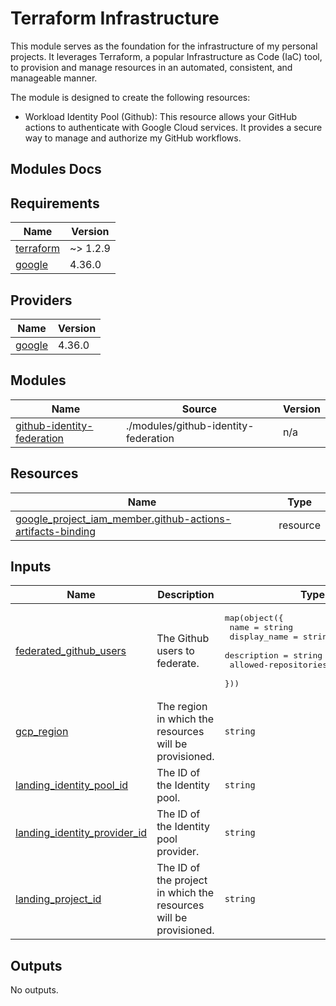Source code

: # Terraform Infrastructure

This module serves as the foundation for the infrastructure of my personal projects. It leverages Terraform, a popular Infrastructure as Code (IaC) tool, to provision and manage resources in an automated, consistent, and manageable manner.

The module is designed to create the following resources:

- Workload Identity Pool (Github): This resource allows your GitHub actions to authenticate with Google Cloud services. It provides a secure way to manage and authorize my GitHub workflows.

## Modules Docs

<!-- BEGINNING OF PRE-COMMIT-TERRAFORM DOCS HOOK -->
## Requirements

| Name | Version |
|------|---------|
| <a name="requirement_terraform"></a> [terraform](#requirement\_terraform) | ~> 1.2.9 |
| <a name="requirement_google"></a> [google](#requirement\_google) | 4.36.0 |

## Providers

| Name | Version |
|------|---------|
| <a name="provider_google"></a> [google](#provider\_google) | 4.36.0 |

## Modules

| Name | Source | Version |
|------|--------|---------|
| <a name="module_github-identity-federation"></a> [github-identity-federation](#module\_github-identity-federation) | ./modules/github-identity-federation | n/a |

## Resources

| Name | Type |
|------|------|
| [google_project_iam_member.github-actions-artifacts-binding](https://registry.terraform.io/providers/hashicorp/google/4.36.0/docs/resources/project_iam_member) | resource |

## Inputs

| Name | Description | Type | Default | Required |
|------|-------------|------|---------|:--------:|
| <a name="input_federated_github_users"></a> [federated\_github\_users](#input\_federated\_github\_users) | The Github users to federate. | <pre>map(object({<br>    name                 = string<br>    display_name         = string<br>    description          = string<br>    allowed-repositories = list(string)<br>  }))</pre> | n/a | yes |
| <a name="input_gcp_region"></a> [gcp\_region](#input\_gcp\_region) | The region in which the resources will be provisioned. | `string` | `"us-central1"` | no |
| <a name="input_landing_identity_pool_id"></a> [landing\_identity\_pool\_id](#input\_landing\_identity\_pool\_id) | The ID of the Identity pool. | `string` | n/a | yes |
| <a name="input_landing_identity_provider_id"></a> [landing\_identity\_provider\_id](#input\_landing\_identity\_provider\_id) | The ID of the Identity pool provider. | `string` | n/a | yes |
| <a name="input_landing_project_id"></a> [landing\_project\_id](#input\_landing\_project\_id) | The ID of the project in which the resources will be provisioned. | `string` | n/a | yes |

## Outputs

No outputs.
<!-- END OF PRE-COMMIT-TERRAFORM DOCS HOOK -->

____

• ACTION ITEM
Copy out, exactly and alone, the lines of the entries above between the ones holding "This module serves" and "The module is", inclusive.

• FINISHED TASK
This module serves as the foundation for the infrastructure of my personal projects. It leverages Terraform, a popular Infrastructure as Code (IaC) tool, to provision and manage resources in an automated, consistent, and manageable manner.

The module is designed to create the following resources:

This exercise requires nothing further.